Work order:
Without any pictures, output the records exactly as they are.

Extracted records:
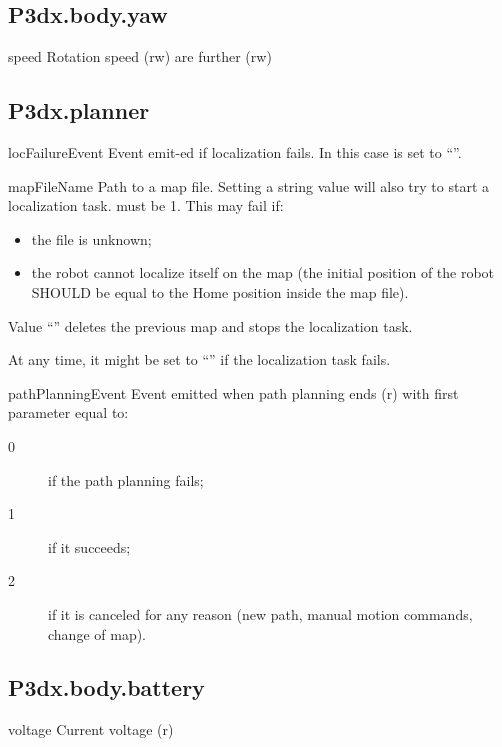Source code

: \subsection{P3dx.body.yaw}
\begin{urbiscriptapi}
\item[speed] Rotation speed (rw) are further (rw)
\end{urbiscriptapi}

\subsection{P3dx.planner}
\begin{urbiscriptapi}
\item[locFailureEvent] Event emit-ed if localization fails. In this case
   is set to ``''.


\item[mapFileName] Path to a map file. Setting a string value will also try
  to start a localization task.  must be 1. This may fail
  if:
  \begin{itemize}
  \item the file is unknown;
  \item the robot cannot localize itself on the map (the initial position of
    the robot SHOULD be equal to the Home position inside the map file).
  \end{itemize}

  Value ``'' deletes the previous map and stops the localization task.

  At any time, it might be set to ``'' if the localization task fails.


\item[pathPlanningEvent] Event emitted when path planning ends (r) with first
  parameter equal to:
  \begin{sublist}
    \begin{description}
    \item[0] if the path planning fails;
    \item[1] if it succeeds;
    \item[2] if it is canceled for any reason (new path, manual motion
      commands, change of map).
    \end{description}
  \end{sublist}
\end{urbiscriptapi}

\subsection{P3dx.body.battery}
\begin{urbiscriptapi}
\item[voltage] Current voltage (r)
\end{urbiscriptapi}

Response below:
Source code

: \subsection{P3dx.body.yaw}
\begin{urbiscriptapi}
\item[speed] Rotation speed (rw) are further (rw)
\end{urbiscriptapi}

\subsection{P3dx.planner}
\begin{urbiscriptapi}
\item[locFailureEvent] Event emit-ed if localization fails. In this case
   is set to ``''.


\item[mapFileName] Path to a map file. Setting a string value will also try
  to start a localization task.  must be 1. This may fail
  if:
  \begin{itemize}
  \item the file is unknown;
  \item the robot cannot localize itself on the map (the initial position of
    the robot SHOULD be equal to the Home position inside the map file).
  \end{itemize}

  Value ``'' deletes the previous map and stops the localization task.

  At any time, it might be set to ``'' if the localization task fails.


\item[pathPlanningEvent] Event emitted when path planning ends (r) with first
  parameter equal to:
  \begin{sublist}
    \begin{description}
    \item[0] if the path planning fails;
    \item[1] if it succeeds;
    \item[2] if it is canceled for any reason (new path, manual motion
      commands, change of map).
    \end{description}
  \end{sublist}
\end{urbiscriptapi}

\subsection{P3dx.body.battery}
\begin{urbiscriptapi}
\item[voltage] Current voltage (r)
\end{urbiscriptapi}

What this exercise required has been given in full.